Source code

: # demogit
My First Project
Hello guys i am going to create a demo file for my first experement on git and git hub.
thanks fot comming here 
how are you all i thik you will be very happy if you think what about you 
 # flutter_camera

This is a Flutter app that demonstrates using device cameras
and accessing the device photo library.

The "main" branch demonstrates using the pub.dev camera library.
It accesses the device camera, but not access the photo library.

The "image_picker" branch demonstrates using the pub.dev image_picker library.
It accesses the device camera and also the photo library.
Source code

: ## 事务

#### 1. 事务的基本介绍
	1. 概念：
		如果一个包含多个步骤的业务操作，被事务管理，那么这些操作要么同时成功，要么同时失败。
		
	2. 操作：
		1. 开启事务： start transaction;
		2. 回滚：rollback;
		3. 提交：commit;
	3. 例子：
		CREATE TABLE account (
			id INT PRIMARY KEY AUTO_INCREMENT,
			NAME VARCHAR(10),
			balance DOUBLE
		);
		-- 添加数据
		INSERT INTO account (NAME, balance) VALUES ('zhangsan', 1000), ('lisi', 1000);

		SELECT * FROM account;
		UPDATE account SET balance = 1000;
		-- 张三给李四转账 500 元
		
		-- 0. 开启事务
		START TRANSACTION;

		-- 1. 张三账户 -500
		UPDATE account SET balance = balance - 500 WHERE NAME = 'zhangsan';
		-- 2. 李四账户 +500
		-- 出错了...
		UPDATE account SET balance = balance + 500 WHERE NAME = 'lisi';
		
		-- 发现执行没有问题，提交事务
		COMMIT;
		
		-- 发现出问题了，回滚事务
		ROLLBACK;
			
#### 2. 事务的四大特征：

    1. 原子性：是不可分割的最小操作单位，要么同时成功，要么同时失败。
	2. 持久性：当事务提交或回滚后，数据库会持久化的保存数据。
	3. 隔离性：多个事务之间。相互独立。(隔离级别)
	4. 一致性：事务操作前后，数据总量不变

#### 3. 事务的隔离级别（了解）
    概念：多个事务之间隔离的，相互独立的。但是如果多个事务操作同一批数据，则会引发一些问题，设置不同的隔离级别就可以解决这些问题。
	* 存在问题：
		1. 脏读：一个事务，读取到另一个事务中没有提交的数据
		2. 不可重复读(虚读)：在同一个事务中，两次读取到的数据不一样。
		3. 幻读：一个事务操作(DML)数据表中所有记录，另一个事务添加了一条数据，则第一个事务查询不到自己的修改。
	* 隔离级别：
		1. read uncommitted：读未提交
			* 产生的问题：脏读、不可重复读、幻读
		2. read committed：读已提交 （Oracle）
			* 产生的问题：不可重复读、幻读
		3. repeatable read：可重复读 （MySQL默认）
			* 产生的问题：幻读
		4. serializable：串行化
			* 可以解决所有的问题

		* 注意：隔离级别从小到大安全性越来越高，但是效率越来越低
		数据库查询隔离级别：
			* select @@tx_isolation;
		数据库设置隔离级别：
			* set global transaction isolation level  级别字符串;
:::
Task brief: Check each line of the entries for the string "要么同时失败". Copy the lines that have it.

Reply to the task:
		如果一个包含多个步骤的业务操作，被事务管理，那么这些操作要么同时成功，要么同时失败。
    1. 原子性：是不可分割的最小操作单位，要么同时成功，要么同时失败。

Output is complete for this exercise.